Once again a generation is called to stop, reflect, and take action for the collective, for our common home. The 2015 Paris Climate Conference was an opportunity for our human family to pause and look at the reality of the situation, and to discover whether or not we can unite around a common cause. The conference aimed to achieve, for the first time in twenty years, a legally binding, universal agreement of 195 countries to keep global warming below 2°C and protect the Earth from dangerous climate change.

To help realize this aspiration, faith communities and indig­enous communities were encouraged to contribute their voices, and Plum Village was one group invited to participate. For our monastic delegation, and for our wider community, this has been a chance to find ways to engage with this issue and to look deeply at where we are, both personally and collectively, and to see clearly our direction going forward.


What did the final Paris Agreement mean for the world and for us? It raises our awareness that in the centuries to come, there is a strong need for collective cooperation. It is the only option. Much like when the world witnessed and felt the collective horror of the atomic bombs dropped on Hiroshima and Nagasaki at the end of the Second World War, whatever one country does (or does not do) now will impact us all. Just as global warfare was changed forever by the invention of the atomic bomb, the climate crisis has changed international development. We can no longer have infinite growth on a finite planet. We cannot progress as a nation at the expense of other nations or to the detriment of our planet. The Paris Agreement that affirms restraint and moderation are now needed, and each nation can no longer pursue economic growth and advancement without considering the rest of the world. It is a kind of vinaya (code of development) for the planet.

Compromise and restraint will be the ultimate challenge for our generation. As leading climate scientists wrote in a public let­ter: “People wanted to hear that an agreement had been reached on climate change that would save the world while leaving lifestyles and aspirations unchanged.” But the reality is that lifestyles and aspirations will have to change. The perennial challenge for our species has always been to balance our individual pursuits with the interests of the collective and, more pertinent now, with the survival of our planet as we know it.

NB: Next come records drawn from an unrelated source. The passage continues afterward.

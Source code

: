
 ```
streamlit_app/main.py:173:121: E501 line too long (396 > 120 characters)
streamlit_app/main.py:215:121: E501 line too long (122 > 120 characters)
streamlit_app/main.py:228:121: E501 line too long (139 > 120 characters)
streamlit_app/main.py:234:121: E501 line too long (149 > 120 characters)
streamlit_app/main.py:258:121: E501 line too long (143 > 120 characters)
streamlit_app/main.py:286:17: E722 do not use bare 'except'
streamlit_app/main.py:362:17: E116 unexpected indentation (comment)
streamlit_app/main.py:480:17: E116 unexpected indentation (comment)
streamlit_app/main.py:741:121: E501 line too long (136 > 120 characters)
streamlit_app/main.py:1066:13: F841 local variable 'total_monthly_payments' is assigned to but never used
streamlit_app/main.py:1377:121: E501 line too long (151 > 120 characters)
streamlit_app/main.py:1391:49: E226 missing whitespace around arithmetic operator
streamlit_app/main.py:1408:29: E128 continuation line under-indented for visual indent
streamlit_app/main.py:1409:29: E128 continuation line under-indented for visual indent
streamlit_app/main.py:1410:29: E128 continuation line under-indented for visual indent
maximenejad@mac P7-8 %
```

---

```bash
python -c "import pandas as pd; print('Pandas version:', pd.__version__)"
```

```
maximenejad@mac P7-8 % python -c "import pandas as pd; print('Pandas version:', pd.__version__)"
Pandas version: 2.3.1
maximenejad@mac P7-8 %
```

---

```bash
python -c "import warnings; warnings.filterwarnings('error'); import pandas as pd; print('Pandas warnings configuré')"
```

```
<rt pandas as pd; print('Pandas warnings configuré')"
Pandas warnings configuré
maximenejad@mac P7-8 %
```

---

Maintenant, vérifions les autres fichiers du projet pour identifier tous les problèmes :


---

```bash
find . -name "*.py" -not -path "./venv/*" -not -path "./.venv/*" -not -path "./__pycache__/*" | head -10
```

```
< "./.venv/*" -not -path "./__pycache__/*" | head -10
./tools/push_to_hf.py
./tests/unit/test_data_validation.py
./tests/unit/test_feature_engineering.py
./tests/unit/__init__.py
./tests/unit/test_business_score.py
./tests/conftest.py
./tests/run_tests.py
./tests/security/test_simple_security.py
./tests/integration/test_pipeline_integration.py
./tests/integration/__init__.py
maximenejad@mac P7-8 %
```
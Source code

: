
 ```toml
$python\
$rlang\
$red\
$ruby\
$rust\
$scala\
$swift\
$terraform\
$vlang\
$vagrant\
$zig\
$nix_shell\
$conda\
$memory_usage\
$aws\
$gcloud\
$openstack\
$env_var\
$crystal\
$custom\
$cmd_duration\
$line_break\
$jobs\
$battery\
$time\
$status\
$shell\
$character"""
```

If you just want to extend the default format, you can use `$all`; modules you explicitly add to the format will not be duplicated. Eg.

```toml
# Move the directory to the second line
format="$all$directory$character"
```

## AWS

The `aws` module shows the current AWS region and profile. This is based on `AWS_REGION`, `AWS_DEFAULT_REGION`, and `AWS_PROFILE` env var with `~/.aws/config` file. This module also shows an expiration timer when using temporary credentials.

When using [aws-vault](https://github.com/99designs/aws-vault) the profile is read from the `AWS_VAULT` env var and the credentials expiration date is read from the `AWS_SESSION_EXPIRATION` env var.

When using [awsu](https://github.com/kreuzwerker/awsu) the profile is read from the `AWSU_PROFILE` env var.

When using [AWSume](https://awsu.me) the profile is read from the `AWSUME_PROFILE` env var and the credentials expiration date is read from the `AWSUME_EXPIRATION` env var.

Plum Village monastics and friends with Nicolas Hulot (center), French minister for the environment, outside Saint-Denis Basilica. Courtesy of monastic Sangha


Fortunately, in our community we have methods and prac­tices that bring these two fronts together: addressing both collec­tive global issues and individual choices and lifestyles. Before participating in the Paris conference, we called on members of our Plum Village community to practice five specific actions in support of the conference and the delegates. The first practice was to fast from meat and dairy products for the duration of the conference, from November 30 to December 11, as a prayer for the environment. Second, we asked everyone to make at least one commitment of action in their daily life from our list of actions to protect the environment. Third, we encouraged people to come together in their families, communities, or Sanghas to support each other and to share about ways to help the climate crisis. The fourth practice was to join the “People’s March” in their local city as part of the global people’s movement for climate change. Lastly, we asked people to wear a green ribbon as a reminder for themselves and to raise awareness with those around them. There were those who discounted these actions as merely symbolic expressions of personal concern—as token gestures that distract us from engaging in campaigns and actions in the public arena that challenge and disrupt the systems responsible for the crisis.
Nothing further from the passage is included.